* _Source data_:
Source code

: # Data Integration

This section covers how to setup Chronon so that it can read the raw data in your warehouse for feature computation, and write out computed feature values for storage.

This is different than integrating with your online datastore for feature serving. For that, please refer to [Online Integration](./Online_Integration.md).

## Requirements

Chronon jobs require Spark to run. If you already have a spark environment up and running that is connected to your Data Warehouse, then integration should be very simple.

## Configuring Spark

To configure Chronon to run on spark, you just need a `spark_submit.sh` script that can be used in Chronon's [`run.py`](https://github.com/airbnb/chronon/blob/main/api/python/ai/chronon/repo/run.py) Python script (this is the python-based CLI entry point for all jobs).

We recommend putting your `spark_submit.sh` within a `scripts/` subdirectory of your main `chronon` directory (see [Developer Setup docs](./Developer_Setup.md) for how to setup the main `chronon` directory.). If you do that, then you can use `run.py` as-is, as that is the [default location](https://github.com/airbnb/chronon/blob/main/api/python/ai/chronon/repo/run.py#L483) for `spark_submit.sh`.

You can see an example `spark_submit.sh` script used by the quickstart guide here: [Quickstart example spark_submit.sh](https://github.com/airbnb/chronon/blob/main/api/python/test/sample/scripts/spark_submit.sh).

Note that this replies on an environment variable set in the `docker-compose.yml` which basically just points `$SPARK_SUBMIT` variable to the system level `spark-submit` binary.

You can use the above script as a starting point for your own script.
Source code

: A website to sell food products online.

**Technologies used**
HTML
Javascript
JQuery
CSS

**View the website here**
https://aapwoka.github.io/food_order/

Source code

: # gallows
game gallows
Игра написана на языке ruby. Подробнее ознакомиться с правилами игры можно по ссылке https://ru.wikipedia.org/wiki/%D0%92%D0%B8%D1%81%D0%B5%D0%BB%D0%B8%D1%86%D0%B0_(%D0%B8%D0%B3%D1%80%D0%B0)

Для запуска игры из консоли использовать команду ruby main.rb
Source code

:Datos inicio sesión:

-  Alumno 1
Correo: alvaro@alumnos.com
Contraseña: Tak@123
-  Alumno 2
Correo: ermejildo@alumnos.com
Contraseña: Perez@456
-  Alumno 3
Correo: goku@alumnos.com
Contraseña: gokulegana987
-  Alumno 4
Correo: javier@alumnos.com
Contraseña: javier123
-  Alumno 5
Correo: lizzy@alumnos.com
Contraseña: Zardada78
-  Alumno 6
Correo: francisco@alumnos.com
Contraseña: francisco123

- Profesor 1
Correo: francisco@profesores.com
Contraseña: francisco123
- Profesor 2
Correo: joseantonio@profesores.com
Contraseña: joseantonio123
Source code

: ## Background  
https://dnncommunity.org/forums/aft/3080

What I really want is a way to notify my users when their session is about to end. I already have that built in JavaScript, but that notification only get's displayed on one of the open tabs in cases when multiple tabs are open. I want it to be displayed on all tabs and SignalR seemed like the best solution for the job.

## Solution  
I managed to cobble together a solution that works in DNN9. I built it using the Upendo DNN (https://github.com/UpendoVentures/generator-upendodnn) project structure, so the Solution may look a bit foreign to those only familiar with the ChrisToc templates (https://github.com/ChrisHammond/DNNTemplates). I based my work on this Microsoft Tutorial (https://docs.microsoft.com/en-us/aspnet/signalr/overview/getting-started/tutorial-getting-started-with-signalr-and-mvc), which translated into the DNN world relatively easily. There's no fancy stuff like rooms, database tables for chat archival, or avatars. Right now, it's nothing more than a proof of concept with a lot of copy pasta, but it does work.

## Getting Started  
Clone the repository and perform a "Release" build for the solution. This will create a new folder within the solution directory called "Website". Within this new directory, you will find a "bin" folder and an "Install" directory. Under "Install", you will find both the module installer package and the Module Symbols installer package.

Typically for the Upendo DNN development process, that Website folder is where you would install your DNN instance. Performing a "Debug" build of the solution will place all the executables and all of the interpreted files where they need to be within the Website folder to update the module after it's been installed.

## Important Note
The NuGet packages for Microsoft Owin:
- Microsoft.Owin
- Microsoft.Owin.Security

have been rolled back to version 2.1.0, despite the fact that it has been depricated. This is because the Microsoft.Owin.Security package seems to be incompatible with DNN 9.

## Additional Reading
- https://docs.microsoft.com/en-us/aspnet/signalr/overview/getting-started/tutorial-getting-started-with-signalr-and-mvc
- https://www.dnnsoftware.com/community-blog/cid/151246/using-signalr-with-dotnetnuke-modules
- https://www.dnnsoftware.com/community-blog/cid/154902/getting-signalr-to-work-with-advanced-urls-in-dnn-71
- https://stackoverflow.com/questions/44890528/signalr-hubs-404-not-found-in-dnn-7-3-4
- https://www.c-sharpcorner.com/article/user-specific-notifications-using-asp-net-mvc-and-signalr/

* _REQUIREMENT_: Each entry above needs to be output exactly.

* _RESPONSE BOX_:
Source code

: # Data Integration

This section covers how to setup Chronon so that it can read the raw data in your warehouse for feature computation, and write out computed feature values for storage.

This is different than integrating with your online datastore for feature serving. For that, please refer to [Online Integration](./Online_Integration.md).

## Requirements

Chronon jobs require Spark to run. If you already have a spark environment up and running that is connected to your Data Warehouse, then integration should be very simple.

## Configuring Spark

To configure Chronon to run on spark, you just need a `spark_submit.sh` script that can be used in Chronon's [`run.py`](https://github.com/airbnb/chronon/blob/main/api/python/ai/chronon/repo/run.py) Python script (this is the python-based CLI entry point for all jobs).

We recommend putting your `spark_submit.sh` within a `scripts/` subdirectory of your main `chronon` directory (see [Developer Setup docs](./Developer_Setup.md) for how to setup the main `chronon` directory.). If you do that, then you can use `run.py` as-is, as that is the [default location](https://github.com/airbnb/chronon/blob/main/api/python/ai/chronon/repo/run.py#L483) for `spark_submit.sh`.

You can see an example `spark_submit.sh` script used by the quickstart guide here: [Quickstart example spark_submit.sh](https://github.com/airbnb/chronon/blob/main/api/python/test/sample/scripts/spark_submit.sh).

Note that this replies on an environment variable set in the `docker-compose.yml` which basically just points `$SPARK_SUBMIT` variable to the system level `spark-submit` binary.

You can use the above script as a starting point for your own script.
Source code

: A website to sell food products online.

**Technologies used**
HTML
Javascript
JQuery
CSS

**View the website here**
https://aapwoka.github.io/food_order/

Source code

: # gallows
game gallows
Игра написана на языке ruby. Подробнее ознакомиться с правилами игры можно по ссылке https://ru.wikipedia.org/wiki/%D0%92%D0%B8%D1%81%D0%B5%D0%BB%D0%B8%D1%86%D0%B0_(%D0%B8%D0%B3%D1%80%D0%B0)

Для запуска игры из консоли использовать команду ruby main.rb
Source code

:Datos inicio sesión:

-  Alumno 1
Correo: alvaro@alumnos.com
Contraseña: Tak@123
-  Alumno 2
Correo: ermejildo@alumnos.com
Contraseña: Perez@456
-  Alumno 3
Correo: goku@alumnos.com
Contraseña: gokulegana987
-  Alumno 4
Correo: javier@alumnos.com
Contraseña: javier123
-  Alumno 5
Correo: lizzy@alumnos.com
Contraseña: Zardada78
-  Alumno 6
Correo: francisco@alumnos.com
Contraseña: francisco123

- Profesor 1
Correo: francisco@profesores.com
Contraseña: francisco123
- Profesor 2
Correo: joseantonio@profesores.com
Contraseña: joseantonio123
Source code

: ## Background  
https://dnncommunity.org/forums/aft/3080

What I really want is a way to notify my users when their session is about to end. I already have that built in JavaScript, but that notification only get's displayed on one of the open tabs in cases when multiple tabs are open. I want it to be displayed on all tabs and SignalR seemed like the best solution for the job.

## Solution  
I managed to cobble together a solution that works in DNN9. I built it using the Upendo DNN (https://github.com/UpendoVentures/generator-upendodnn) project structure, so the Solution may look a bit foreign to those only familiar with the ChrisToc templates (https://github.com/ChrisHammond/DNNTemplates). I based my work on this Microsoft Tutorial (https://docs.microsoft.com/en-us/aspnet/signalr/overview/getting-started/tutorial-getting-started-with-signalr-and-mvc), which translated into the DNN world relatively easily. There's no fancy stuff like rooms, database tables for chat archival, or avatars. Right now, it's nothing more than a proof of concept with a lot of copy pasta, but it does work.

## Getting Started  
Clone the repository and perform a "Release" build for the solution. This will create a new folder within the solution directory called "Website". Within this new directory, you will find a "bin" folder and an "Install" directory. Under "Install", you will find both the module installer package and the Module Symbols installer package.

Typically for the Upendo DNN development process, that Website folder is where you would install your DNN instance. Performing a "Debug" build of the solution will place all the executables and all of the interpreted files where they need to be within the Website folder to update the module after it's been installed.

## Important Note
The NuGet packages for Microsoft Owin:
- Microsoft.Owin
- Microsoft.Owin.Security

have been rolled back to version 2.1.0, despite the fact that it has been depricated. This is because the Microsoft.Owin.Security package seems to be incompatible with DNN 9.

## Additional Reading
- https://docs.microsoft.com/en-us/aspnet/signalr/overview/getting-started/tutorial-getting-started-with-signalr-and-mvc
- https://www.dnnsoftware.com/community-blog/cid/151246/using-signalr-with-dotnetnuke-modules
- https://www.dnnsoftware.com/community-blog/cid/154902/getting-signalr-to-work-with-advanced-urls-in-dnn-71
- https://stackoverflow.com/questions/44890528/signalr-hubs-404-not-found-in-dnn-7-3-4
- https://www.c-sharpcorner.com/article/user-specific-notifications-using-asp-net-mvc-and-signalr/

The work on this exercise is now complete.